猪木正道『評伝吉田茂1星雲の巻』ちくま学芸文庫、1995年

いまだご存命の長老学者(今年94歳)の吉田茂を「自由主義的保守主義者」として論じた古典評伝。

第一巻では幼少から大正時代まで。外交官の評伝というわけで国内政治よりも国際政治の観点から、また著者が繰り返し「自爆戦争」と名づける日米開戦を意識して、国際協調路線を評価軸としている。そのため、国内政治的には評判の悪い山県有朋や寺内正毅も比較的評価が高い。昭和天皇への崇敬の念が高いが、昭和期以降の歴史に極めて厳しいあたりも昨日の田中清玄と同様で戦中派のちょっと上ぐらいの歴史観が垣間見える。

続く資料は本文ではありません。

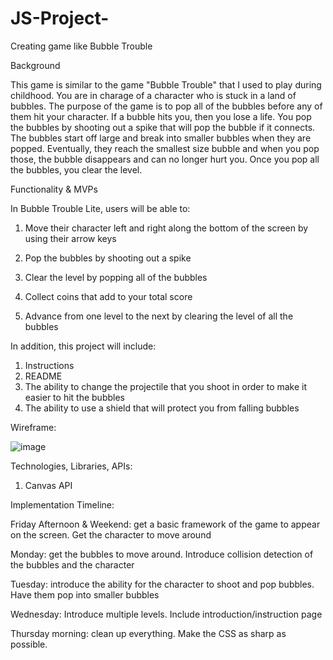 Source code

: # JS-Project-
Creating game like Bubble Trouble

Background

This game is similar to the game "Bubble Trouble" that I used to play during childhood. You are in charage of a character who is stuck in a land of bubbles. The purpose of the game is to pop all of the bubbles before any of them hit your character. If a bubble hits you, then you lose a life. You pop the bubbles by shooting out a spike that will pop the bubble if it connects. The bubbles start off large and break into smaller bubbles when they are popped. Eventually, they reach the smallest size bubble and when you pop those, the bubble disappears and can no longer hurt you. Once you pop all the bubbles, you clear the level.

Functionality & MVPs

In Bubble Trouble Lite, users will be able to:

1. Move their character left and right along the bottom of the screen by using their arrow keys

2. Pop the bubbles by shooting out a spike

3. Clear the level by popping all of the bubbles

4. Collect coins that add to your total score

5. Advance from one level to the next by clearing the level of all the bubbles


In addition, this project will include:

1. Instructions
2. README
3. The ability to change the projectile that you shoot in order to make it easier to hit the bubbles
4. The ability to use a shield that will protect you from falling bubbles

Wireframe:

![image](https://user-images.githubusercontent.com/79114511/205189052-4011bcef-1bd0-418b-bee9-b983c305da6b.png)

Technologies, Libraries, APIs:
1. Canvas API

Implementation Timeline:

Friday Afternoon & Weekend: get a basic framework of the game to appear on the screen. Get the character to move around

Monday: get the bubbles to move around. Introduce collision detection of the bubbles and the character

Tuesday: introduce the ability for the character to shoot and pop bubbles. Have them pop into smaller bubbles

Wednesday: Introduce multiple levels. Include introduction/instruction page

Thursday morning: clean up everything. Make the CSS as sharp as possible.
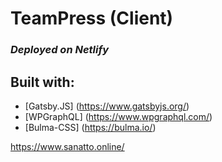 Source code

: # TeamPress (Client)
### _Deployed on Netlify_

## Built with:

* [Gatsby.JS] (https://www.gatsbyjs.org/)
* [WPGraphQL] (https://www.wpgraphql.com/)
* [Bulma-CSS] (https://bulma.io/)


https://www.sanatto.online/
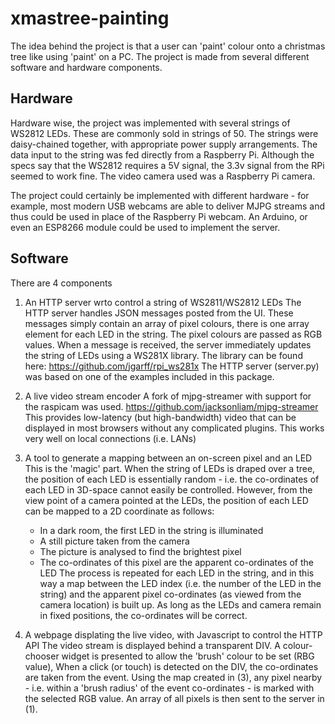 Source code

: # xmastree-painting
The idea behind the project is that a user can 'paint' colour onto a christmas tree like using 'paint' on a PC.
The project is made from several different software and hardware components.

## Hardware

Hardware wise, the project was implemented with several strings of WS2812 LEDs. These are commonly sold in strings of 50.
The strings were daisy-chained together, with appropriate power supply arrangements. The data input to the string was fed directly from a Raspberry Pi.
Although the specs say that the WS2812 requires a 5V signal, the 3.3v signal from the RPi seemed to work fine.
The video camera used was a Raspberry Pi camera.

The project could certainly be implemented with different hardware - for example, most modern USB webcams are able to deliver MJPG streams and thus could be used in place of the Raspberry Pi webcam.
An Arduino, or even an ESP8266 module could be used to implement the server.

## Software

There are 4 components

1. An HTTP server wrto control a string of WS2811/WS2812 LEDs
   The HTTP server handles JSON messages posted from the UI. These messages simply contain an array of pixel colours, there is one array element for each LED in the string. The pixel colours are passed as RGB values.
   When a message is received, the server immediately updates the string of LEDs using a WS281X library.
   The library can be found here: https://github.com/jgarff/rpi_ws281x
   The HTTP server (server.py) was based on one of the examples included in this package.

2. A live video stream encoder
   A fork of mjpg-streamer with support for the raspicam was used.
   https://github.com/jacksonliam/mjpg-streamer
   This provides low-latency (but high-bandwidth) video that can be displayed in most browsers without any complicated plugins.
   This works very well on local connections (i.e. LANs)

3. A tool to generate a mapping between an on-screen pixel and an LED
   This is the 'magic' part.
   When the string of LEDs is draped over a tree, the position of each LED is essentially random - i.e. the co-ordinates of each LED in 3D-space cannot easily be controlled.
   However, from the view point of a camera pointed at the LEDs, the position of each LED can be mapped to a 2D coordinate as follows:
   * In a dark room, the first LED in the string is illuminated
   * A still picture taken from the camera
   * The picture is analysed to find the brightest pixel
   * The co-ordinates of this pixel are the apparent co-ordinates of the LED
   The process is repeated for each LED in the string, and in this way a map between the LED index (i.e. the number of the LED in the string) and the apparent pixel co-ordinates (as viewed from the camera location) is built up.
   As long as the LEDs and camera remain in fixed positions, the co-ordinates will be correct.

4. A webpage displating the live video, with Javascript to control the HTTP API
   The video stream is displayed behind a transparent DIV.
   A colour-chooser widget is presented to allow the 'brush' colour to be set (RBG value),
   When a click (or touch) is detected on the DIV, the co-ordinates are taken from the event. 
   Using the map created in (3), any pixel nearby - i.e. within a 'brush radius' of the event co-ordinates - is marked with the selected RGB value.
   An array of all pixels is then sent to the server in (1).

「ほんものの保守主義は、左右の急進主義におる挑戦に対する応戦という形でめざめるのだ」(318頁)

「外交交渉で、相手の立場を理解せず、自分の国の主張だけをただ強硬に押すというのでは、やがて気がついた時には、まわりの国は全部敵にまわっている、ということになりがちだ」(334頁)

とか保守主義という固定されたイデオロギーがあるかのように、「それでも保守か」みたいな言説がある中で傾聴に値する。と、オールド「保守」の猪木史観をしばらく堪能してみる。

余談だが、317頁「明治天皇がアルフィース・トドハンターの大著『英国における議会政治』を有栖川宮熾仁親王に貸与、云々」と木村毅『明治天皇』を注につけつつ書いているが、この「トドハンター」って、Alpheus Todd On Parlamentary Government in England (1867 -69)のことじゃないだろうか。ちなみにトドハンターというのはIsaac Todhunterという数学者(?)の本が明治期にいくつか訳されているようだが。